Objective: To perform a clinical and molecular study of a large autosomal dominant family with a complex neurologic syndrome that comprises early-onset dementia, extrapyramidal and cerebellar features, and epilepsy. Background: Early-onset forms of dementia often are caused by genetic factors.

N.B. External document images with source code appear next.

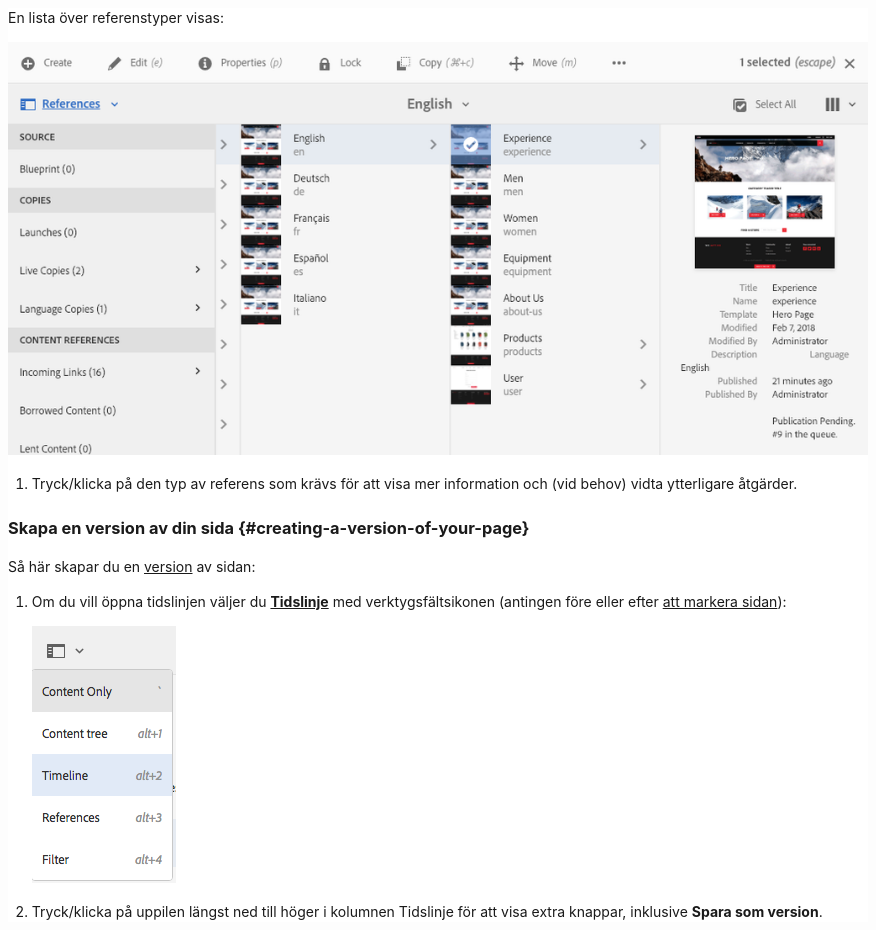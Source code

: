    En lista över referenstyper visas:

   ![screen-shot_2019-03-05at114412](assets/screen-shot_2019-03-05at114412.png)

1. Tryck/klicka på den typ av referens som krävs för att visa mer information och (vid behov) vidta ytterligare åtgärder.

### Skapa en version av din sida {#creating-a-version-of-your-page}

Så här skapar du en [version](/help/sites-authoring/working-with-page-versions.md) av sidan:

1. Om du vill öppna tidslinjen väljer du **[Tidslinje](/help/sites-authoring/basic-handling.md#timeline)** med verktygsfältsikonen (antingen före eller efter [att markera sidan](#selecting-your-page-for-further-action)):

   ![screen_shot_2018-03-21at161355](assets/screen_shot_2018-03-21at161355.png)

1. Tryck/klicka på uppilen längst ned till höger i kolumnen Tidslinje för att visa extra knappar, inklusive **Spara som version**.
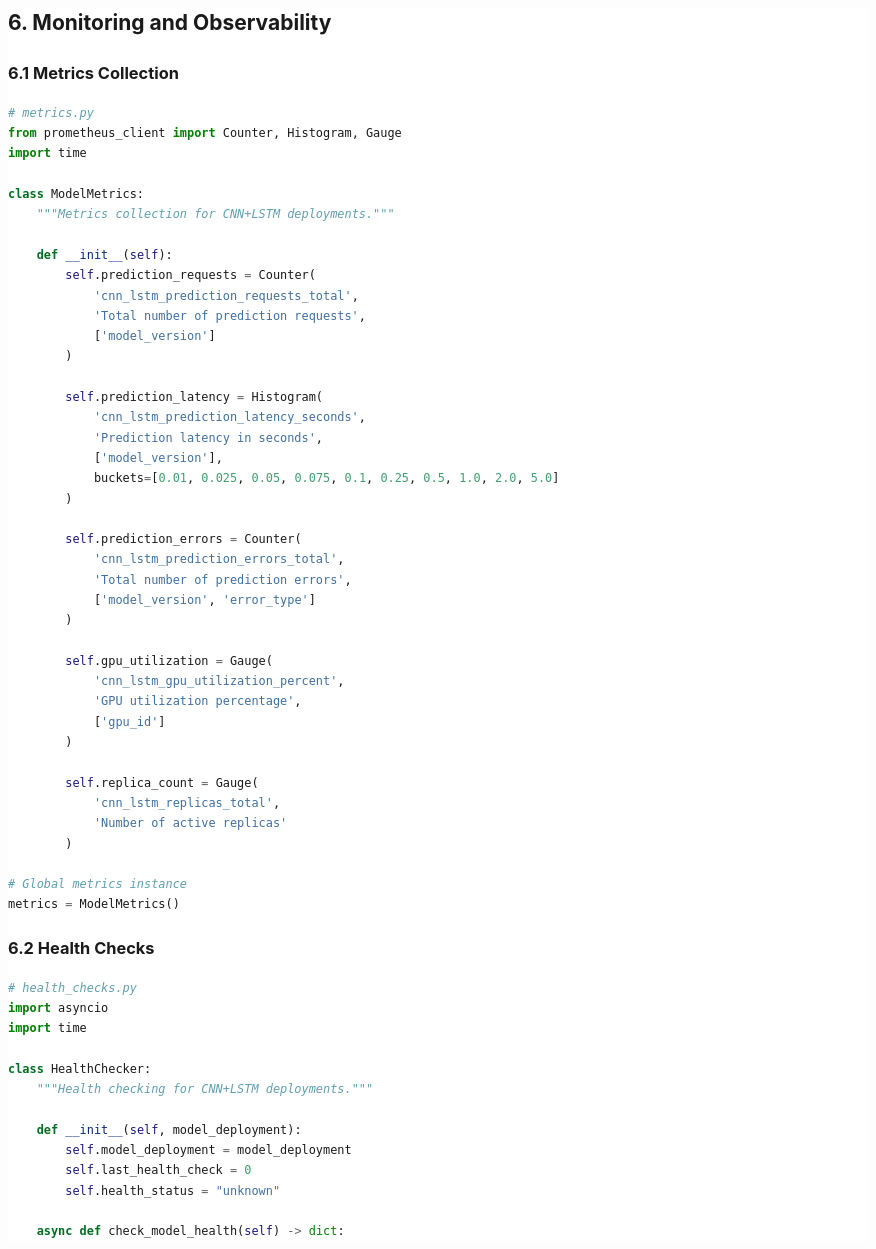 ## 6. Monitoring and Observability

### 6.1 Metrics Collection

```python
# metrics.py
from prometheus_client import Counter, Histogram, Gauge
import time

class ModelMetrics:
    """Metrics collection for CNN+LSTM deployments."""
    
    def __init__(self):
        self.prediction_requests = Counter(
            'cnn_lstm_prediction_requests_total',
            'Total number of prediction requests',
            ['model_version']
        )
        
        self.prediction_latency = Histogram(
            'cnn_lstm_prediction_latency_seconds',
            'Prediction latency in seconds',
            ['model_version'],
            buckets=[0.01, 0.025, 0.05, 0.075, 0.1, 0.25, 0.5, 1.0, 2.0, 5.0]
        )
        
        self.prediction_errors = Counter(
            'cnn_lstm_prediction_errors_total',
            'Total number of prediction errors',
            ['model_version', 'error_type']
        )
        
        self.gpu_utilization = Gauge(
            'cnn_lstm_gpu_utilization_percent',
            'GPU utilization percentage',
            ['gpu_id']
        )
        
        self.replica_count = Gauge(
            'cnn_lstm_replicas_total',
            'Number of active replicas'
        )

# Global metrics instance
metrics = ModelMetrics()
```

### 6.2 Health Checks

```python
# health_checks.py
import asyncio
import time

class HealthChecker:
    """Health checking for CNN+LSTM deployments."""
    
    def __init__(self, model_deployment):
        self.model_deployment = model_deployment
        self.last_health_check = 0
        self.health_status = "unknown"
    
    async def check_model_health(self) -> dict:
```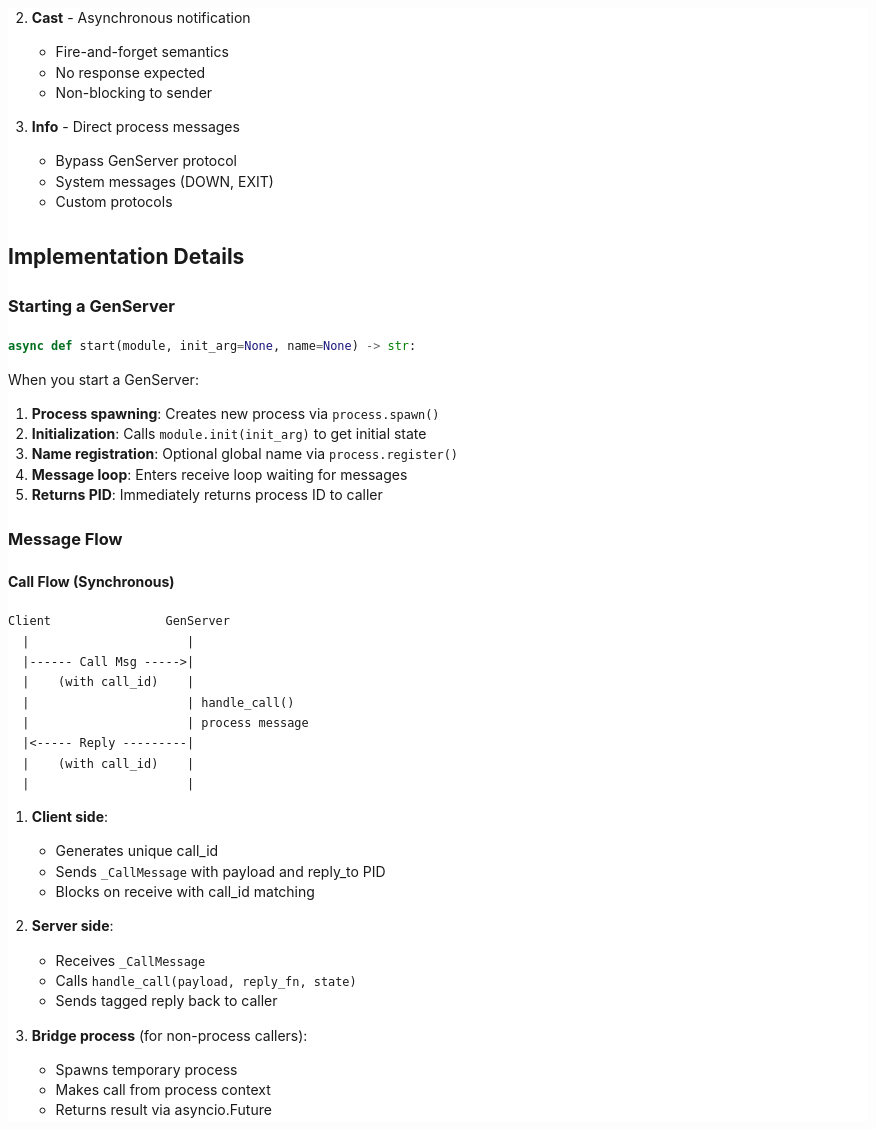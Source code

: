 2. **Cast** - Asynchronous notification
   - Fire-and-forget semantics
   - No response expected
   - Non-blocking to sender

3. **Info** - Direct process messages
   - Bypass GenServer protocol
   - System messages (DOWN, EXIT)
   - Custom protocols

## Implementation Details

### Starting a GenServer

```python
async def start(module, init_arg=None, name=None) -> str:
```

When you start a GenServer:

1. **Process spawning**: Creates new process via `process.spawn()`
2. **Initialization**: Calls `module.init(init_arg)` to get initial state
3. **Name registration**: Optional global name via `process.register()`
4. **Message loop**: Enters receive loop waiting for messages
5. **Returns PID**: Immediately returns process ID to caller

### Message Flow

#### Call Flow (Synchronous)

```
Client                GenServer
  |                      |
  |------ Call Msg ----->|
  |    (with call_id)    |
  |                      | handle_call()
  |                      | process message
  |<----- Reply ---------|
  |    (with call_id)    |
  |                      |
```

1. **Client side**:
   - Generates unique call_id
   - Sends `_CallMessage` with payload and reply_to PID
   - Blocks on receive with call_id matching
   
2. **Server side**:
   - Receives `_CallMessage`
   - Calls `handle_call(payload, reply_fn, state)`
   - Sends tagged reply back to caller

3. **Bridge process** (for non-process callers):
   - Spawns temporary process
   - Makes call from process context
   - Returns result via asyncio.Future
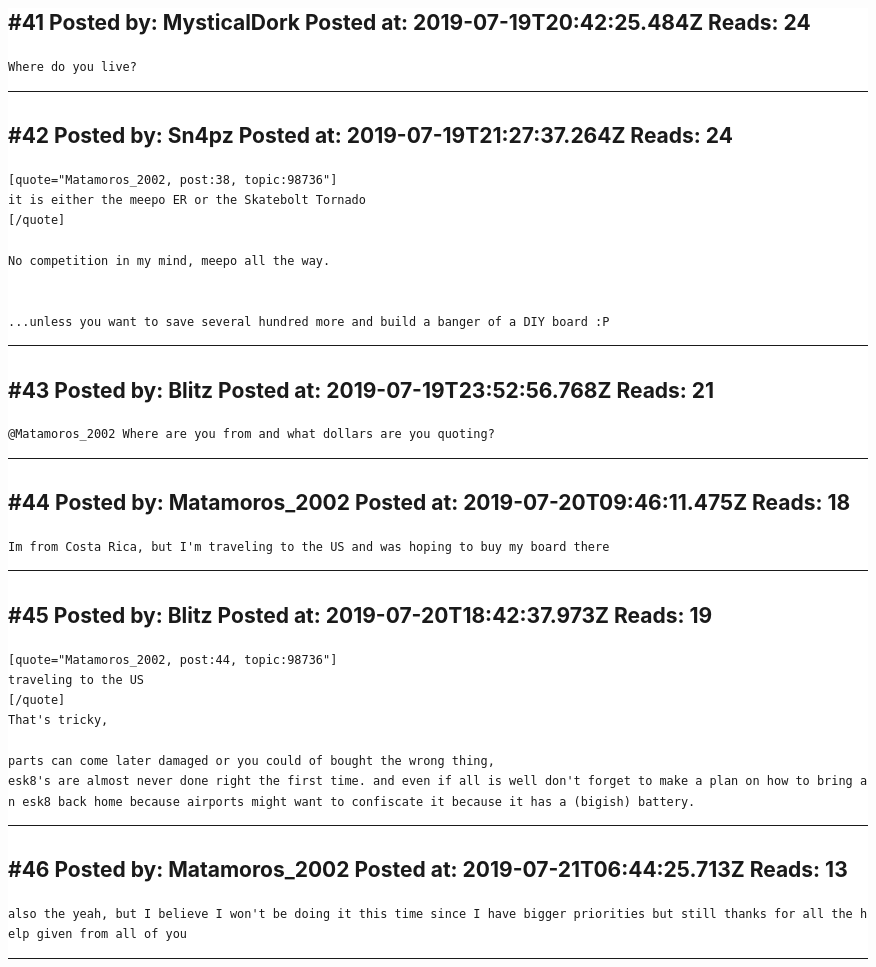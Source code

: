 ## \#41 Posted by: MysticalDork Posted at: 2019-07-19T20:42:25.484Z Reads: 24

```
Where do you live?
```

---
## \#42 Posted by: Sn4pz Posted at: 2019-07-19T21:27:37.264Z Reads: 24

```
[quote="Matamoros_2002, post:38, topic:98736"]
it is either the meepo ER or the Skatebolt Tornado
[/quote]

No competition in my mind, meepo all the way. 


...unless you want to save several hundred more and build a banger of a DIY board :P
```

---
## \#43 Posted by: Blitz Posted at: 2019-07-19T23:52:56.768Z Reads: 21

```
@Matamoros_2002 Where are you from and what dollars are you quoting?
```

---
## \#44 Posted by: Matamoros_2002 Posted at: 2019-07-20T09:46:11.475Z Reads: 18

```
Im from Costa Rica, but I'm traveling to the US and was hoping to buy my board there
```

---
## \#45 Posted by: Blitz Posted at: 2019-07-20T18:42:37.973Z Reads: 19

```
[quote="Matamoros_2002, post:44, topic:98736"]
traveling to the US
[/quote]
That's tricky,

parts can come later damaged or you could of bought the wrong thing,
esk8's are almost never done right the first time. and even if all is well don't forget to make a plan on how to bring an esk8 back home because airports might want to confiscate it because it has a (bigish) battery.
```

---
## \#46 Posted by: Matamoros_2002 Posted at: 2019-07-21T06:44:25.713Z Reads: 13

```
also the yeah, but I believe I won't be doing it this time since I have bigger priorities but still thanks for all the help given from all of you
```

---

Mutations of three different genes—amyloid precursor protein (APP), presenilin 1 (PS-1), presenilin 2 (PS-2)—have been found in early-onset autosomal dominant forms of AD, of the human microtubule associated-protein tau gene (MAPT) in frontotemporal dementia and parkinsonism linked to chromosome 17 (FTDP-17), of the BRI gene in familial British dementia, of the PI12 gene in familial encephalopathy with neuroserpin inclusion bodies. Linkage to chromosome 3 has been found in familial nonspecific dementia (FND) and linkage to chromosome 20 has been found in Huntington disease (HD)-like neurodegenerative disease. Dementia may be a feature of other neurodegenerative diseases such as HD, dentatorubro-pallidoluysian atrophy (DRPLA), diseases caused by mutations of the prion protein gene (PRNP), spinocerebellar ataxias (SCA), and familial parkinsonism. Methods: A southern Italian family with autosomal dominant dementia-plus was observed. The family includes 57 individuals in 5 generations (14 affected, 7 personally observed). The authors performed linkage analysis to APP, PS-1, PS-2, FTDP-17, BRI, PI12, FND, HD-like, SCA4, SCA5, SCA10, SCA11, SCA13, PARK1, PARK2, PARK3 loci; direct mutation analysis of HD, DRPLA, SCA1, SCA2, SCA3, SCA6, SCA7, SCA8, SCA12, and PRNP genes; and sequencing of the PRNP open reading frame. Results: Linkage to the examined loci was excluded. All of the direct mutation analyses were negative excluding mutations in the examined genes. Conclusions: This family has a peculiar phenotype and molecular analyses excluded genes known to cause hereditary dementias.